Data excerpts:
━━━━━━━━━━━━━━━━━━━━━━━━━━━━━━

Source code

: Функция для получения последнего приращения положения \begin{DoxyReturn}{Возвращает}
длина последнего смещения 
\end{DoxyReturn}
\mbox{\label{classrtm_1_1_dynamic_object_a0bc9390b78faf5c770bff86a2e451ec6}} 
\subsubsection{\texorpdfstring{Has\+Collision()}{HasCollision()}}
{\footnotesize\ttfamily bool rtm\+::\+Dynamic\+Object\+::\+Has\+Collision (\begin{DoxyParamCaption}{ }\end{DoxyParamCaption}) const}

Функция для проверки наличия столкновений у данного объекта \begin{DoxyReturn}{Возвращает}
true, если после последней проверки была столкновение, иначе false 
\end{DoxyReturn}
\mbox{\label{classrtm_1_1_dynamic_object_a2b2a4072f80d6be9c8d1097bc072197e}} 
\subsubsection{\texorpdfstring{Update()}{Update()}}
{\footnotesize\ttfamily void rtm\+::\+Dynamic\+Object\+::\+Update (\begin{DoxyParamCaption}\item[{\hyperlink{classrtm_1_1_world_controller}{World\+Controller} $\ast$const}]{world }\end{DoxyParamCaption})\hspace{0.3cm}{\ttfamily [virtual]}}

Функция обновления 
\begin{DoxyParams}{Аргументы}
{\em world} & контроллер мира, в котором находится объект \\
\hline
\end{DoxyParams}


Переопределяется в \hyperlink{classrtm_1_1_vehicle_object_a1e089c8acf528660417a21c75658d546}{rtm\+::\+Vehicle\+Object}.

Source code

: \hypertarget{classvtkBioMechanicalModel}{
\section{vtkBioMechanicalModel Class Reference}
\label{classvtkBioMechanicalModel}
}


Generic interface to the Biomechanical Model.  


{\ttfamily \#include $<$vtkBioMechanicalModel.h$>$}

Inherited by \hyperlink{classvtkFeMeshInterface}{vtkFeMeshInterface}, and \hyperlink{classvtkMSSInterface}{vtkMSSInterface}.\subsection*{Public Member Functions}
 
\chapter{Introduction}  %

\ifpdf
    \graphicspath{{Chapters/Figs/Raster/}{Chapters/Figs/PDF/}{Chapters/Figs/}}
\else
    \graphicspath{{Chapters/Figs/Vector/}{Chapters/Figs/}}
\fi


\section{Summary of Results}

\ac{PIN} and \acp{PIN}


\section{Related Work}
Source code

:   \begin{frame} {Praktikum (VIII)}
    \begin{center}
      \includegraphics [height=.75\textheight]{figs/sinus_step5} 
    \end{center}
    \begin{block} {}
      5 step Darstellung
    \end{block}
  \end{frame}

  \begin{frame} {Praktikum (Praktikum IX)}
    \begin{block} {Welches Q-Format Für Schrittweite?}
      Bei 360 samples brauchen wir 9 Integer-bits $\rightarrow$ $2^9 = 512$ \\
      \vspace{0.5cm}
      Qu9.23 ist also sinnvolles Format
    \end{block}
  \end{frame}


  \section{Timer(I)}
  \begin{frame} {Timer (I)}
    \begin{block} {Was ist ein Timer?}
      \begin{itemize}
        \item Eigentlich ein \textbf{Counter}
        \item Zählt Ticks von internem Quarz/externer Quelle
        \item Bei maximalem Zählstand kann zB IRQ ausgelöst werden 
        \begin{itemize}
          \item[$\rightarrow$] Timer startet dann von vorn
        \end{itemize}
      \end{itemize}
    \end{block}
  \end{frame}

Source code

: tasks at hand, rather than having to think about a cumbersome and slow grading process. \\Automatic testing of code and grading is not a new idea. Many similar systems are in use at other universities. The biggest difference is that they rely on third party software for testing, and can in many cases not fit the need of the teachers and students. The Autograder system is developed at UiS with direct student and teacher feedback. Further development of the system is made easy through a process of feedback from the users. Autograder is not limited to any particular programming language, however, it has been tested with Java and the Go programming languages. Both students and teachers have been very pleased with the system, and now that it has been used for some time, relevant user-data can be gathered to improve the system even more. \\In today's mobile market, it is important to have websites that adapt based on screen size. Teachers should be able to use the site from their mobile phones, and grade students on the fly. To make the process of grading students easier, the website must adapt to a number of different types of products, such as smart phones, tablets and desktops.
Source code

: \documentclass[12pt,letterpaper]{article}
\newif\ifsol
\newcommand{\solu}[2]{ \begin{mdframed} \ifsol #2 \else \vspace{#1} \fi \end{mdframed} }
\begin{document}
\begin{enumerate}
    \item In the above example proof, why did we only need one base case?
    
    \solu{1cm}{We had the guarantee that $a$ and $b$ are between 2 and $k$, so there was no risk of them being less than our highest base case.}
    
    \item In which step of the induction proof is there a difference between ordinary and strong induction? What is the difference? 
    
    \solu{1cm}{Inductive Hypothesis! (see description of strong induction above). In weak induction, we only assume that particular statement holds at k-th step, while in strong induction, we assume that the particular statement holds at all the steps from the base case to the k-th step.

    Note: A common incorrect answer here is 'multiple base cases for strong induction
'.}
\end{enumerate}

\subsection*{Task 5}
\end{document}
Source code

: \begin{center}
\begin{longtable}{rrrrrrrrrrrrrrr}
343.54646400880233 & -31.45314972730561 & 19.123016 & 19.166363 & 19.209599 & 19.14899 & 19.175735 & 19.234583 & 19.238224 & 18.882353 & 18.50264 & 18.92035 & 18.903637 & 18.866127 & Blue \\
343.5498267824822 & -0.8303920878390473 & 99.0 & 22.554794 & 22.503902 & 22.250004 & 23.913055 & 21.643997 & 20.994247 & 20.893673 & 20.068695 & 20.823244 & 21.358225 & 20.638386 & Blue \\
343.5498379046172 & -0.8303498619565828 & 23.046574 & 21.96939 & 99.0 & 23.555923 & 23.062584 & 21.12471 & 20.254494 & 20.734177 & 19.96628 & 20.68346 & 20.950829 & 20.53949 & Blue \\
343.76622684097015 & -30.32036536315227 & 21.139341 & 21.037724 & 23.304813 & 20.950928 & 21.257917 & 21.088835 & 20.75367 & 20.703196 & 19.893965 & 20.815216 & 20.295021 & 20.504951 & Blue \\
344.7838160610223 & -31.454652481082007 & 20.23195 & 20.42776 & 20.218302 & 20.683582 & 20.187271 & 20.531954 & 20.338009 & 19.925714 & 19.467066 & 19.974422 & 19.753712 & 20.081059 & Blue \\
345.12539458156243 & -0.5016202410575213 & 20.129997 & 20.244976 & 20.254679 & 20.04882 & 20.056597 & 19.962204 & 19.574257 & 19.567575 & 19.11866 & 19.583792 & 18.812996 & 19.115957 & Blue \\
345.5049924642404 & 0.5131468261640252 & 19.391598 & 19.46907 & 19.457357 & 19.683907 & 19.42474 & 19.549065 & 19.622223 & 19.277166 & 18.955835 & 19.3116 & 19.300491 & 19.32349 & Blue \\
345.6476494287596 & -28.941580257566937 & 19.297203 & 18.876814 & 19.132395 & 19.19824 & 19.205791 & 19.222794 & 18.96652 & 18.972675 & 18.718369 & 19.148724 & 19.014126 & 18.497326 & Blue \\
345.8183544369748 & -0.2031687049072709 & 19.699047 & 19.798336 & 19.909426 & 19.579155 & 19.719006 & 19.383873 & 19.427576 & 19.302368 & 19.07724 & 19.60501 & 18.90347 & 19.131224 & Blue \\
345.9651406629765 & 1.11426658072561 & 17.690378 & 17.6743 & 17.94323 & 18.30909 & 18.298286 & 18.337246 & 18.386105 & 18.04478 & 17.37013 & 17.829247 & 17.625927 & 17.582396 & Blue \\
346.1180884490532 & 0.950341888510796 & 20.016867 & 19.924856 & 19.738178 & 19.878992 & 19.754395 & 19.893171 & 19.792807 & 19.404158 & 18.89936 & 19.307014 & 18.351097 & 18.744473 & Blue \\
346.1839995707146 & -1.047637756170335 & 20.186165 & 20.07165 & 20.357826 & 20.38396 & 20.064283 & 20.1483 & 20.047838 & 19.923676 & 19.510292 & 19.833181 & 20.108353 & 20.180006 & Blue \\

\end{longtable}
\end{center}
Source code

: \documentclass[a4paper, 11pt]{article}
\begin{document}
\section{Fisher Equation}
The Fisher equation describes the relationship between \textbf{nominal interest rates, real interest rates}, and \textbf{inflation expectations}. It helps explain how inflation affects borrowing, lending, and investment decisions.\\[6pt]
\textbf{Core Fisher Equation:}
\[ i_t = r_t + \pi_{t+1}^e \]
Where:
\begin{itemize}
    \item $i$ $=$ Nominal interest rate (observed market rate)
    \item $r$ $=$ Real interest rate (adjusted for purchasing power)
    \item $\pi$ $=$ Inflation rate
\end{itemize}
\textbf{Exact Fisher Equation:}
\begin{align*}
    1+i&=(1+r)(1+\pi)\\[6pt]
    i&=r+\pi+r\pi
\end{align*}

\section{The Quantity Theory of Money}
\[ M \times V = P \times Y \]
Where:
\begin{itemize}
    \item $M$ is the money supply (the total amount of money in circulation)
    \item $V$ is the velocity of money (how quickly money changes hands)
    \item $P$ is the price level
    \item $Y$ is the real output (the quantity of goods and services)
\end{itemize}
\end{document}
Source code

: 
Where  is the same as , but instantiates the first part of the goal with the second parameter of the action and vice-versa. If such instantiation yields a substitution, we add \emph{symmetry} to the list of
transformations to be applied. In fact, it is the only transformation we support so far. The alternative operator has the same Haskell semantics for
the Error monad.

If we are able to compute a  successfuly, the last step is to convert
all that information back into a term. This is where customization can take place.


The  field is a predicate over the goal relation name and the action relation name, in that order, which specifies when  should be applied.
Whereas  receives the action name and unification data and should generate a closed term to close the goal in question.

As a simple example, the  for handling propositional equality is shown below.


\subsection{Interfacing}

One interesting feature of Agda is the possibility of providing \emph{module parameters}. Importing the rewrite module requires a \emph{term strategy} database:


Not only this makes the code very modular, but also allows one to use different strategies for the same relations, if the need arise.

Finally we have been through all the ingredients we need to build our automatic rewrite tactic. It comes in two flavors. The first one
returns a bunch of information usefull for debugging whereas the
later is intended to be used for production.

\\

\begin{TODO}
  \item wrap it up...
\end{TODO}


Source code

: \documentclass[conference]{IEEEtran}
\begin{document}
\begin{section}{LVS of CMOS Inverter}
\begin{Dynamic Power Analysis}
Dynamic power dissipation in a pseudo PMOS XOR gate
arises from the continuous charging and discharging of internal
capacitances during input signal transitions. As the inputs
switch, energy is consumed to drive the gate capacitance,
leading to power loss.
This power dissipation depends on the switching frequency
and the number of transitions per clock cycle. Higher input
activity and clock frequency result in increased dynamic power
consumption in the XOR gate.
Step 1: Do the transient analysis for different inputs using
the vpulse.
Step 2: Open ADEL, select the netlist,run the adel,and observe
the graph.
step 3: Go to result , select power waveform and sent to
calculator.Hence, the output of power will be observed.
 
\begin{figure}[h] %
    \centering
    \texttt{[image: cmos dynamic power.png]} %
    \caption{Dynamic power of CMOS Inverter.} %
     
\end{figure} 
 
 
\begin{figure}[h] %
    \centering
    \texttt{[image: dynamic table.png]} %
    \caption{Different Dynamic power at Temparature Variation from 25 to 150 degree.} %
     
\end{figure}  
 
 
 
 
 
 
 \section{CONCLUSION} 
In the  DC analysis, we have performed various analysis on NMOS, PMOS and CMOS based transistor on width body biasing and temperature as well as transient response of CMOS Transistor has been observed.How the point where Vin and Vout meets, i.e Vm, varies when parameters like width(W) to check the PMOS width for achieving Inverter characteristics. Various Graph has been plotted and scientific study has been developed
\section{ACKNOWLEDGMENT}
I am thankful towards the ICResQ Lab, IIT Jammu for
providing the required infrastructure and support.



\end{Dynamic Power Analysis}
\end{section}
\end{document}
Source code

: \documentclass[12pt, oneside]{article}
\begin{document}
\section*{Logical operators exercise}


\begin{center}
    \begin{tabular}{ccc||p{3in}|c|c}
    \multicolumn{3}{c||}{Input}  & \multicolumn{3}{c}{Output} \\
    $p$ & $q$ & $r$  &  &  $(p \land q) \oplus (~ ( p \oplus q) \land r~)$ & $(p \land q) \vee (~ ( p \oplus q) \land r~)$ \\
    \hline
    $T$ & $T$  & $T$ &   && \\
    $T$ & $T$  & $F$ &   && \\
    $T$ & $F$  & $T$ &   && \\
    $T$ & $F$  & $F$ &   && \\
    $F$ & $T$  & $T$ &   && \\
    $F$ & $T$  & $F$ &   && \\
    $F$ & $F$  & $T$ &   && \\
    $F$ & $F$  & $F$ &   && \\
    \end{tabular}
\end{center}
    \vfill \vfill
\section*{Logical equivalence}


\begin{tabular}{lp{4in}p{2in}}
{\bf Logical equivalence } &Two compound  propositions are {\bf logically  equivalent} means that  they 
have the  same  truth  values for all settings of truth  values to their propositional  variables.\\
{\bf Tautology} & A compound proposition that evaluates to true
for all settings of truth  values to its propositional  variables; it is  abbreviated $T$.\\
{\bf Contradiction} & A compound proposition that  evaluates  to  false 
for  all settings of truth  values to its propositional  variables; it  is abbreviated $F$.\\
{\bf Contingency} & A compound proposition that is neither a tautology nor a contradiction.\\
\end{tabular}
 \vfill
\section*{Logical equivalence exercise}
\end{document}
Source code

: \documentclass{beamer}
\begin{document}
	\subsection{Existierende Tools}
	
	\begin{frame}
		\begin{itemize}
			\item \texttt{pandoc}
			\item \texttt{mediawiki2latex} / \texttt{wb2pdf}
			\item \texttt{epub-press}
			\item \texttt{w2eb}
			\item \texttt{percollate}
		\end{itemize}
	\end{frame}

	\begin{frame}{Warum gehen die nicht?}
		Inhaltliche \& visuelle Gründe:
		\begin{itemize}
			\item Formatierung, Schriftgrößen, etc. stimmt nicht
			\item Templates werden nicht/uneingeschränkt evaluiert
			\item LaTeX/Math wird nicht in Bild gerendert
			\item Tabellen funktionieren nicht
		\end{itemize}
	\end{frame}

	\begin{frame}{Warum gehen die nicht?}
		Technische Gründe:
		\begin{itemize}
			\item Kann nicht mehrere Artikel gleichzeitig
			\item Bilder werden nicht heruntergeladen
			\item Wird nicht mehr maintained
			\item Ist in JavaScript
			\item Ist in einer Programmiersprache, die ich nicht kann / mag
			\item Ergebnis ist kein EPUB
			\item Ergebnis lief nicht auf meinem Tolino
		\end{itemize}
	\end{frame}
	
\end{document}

━━━━━━━━━━━━━━━━━━━━━━━━━━━━━━

**Task item:** With "clock" as the search string, filter the records and return each line that has it.

**Solved problem:**
and the number of transitions per clock cycle. Higher input
activity and clock frequency result in increased dynamic power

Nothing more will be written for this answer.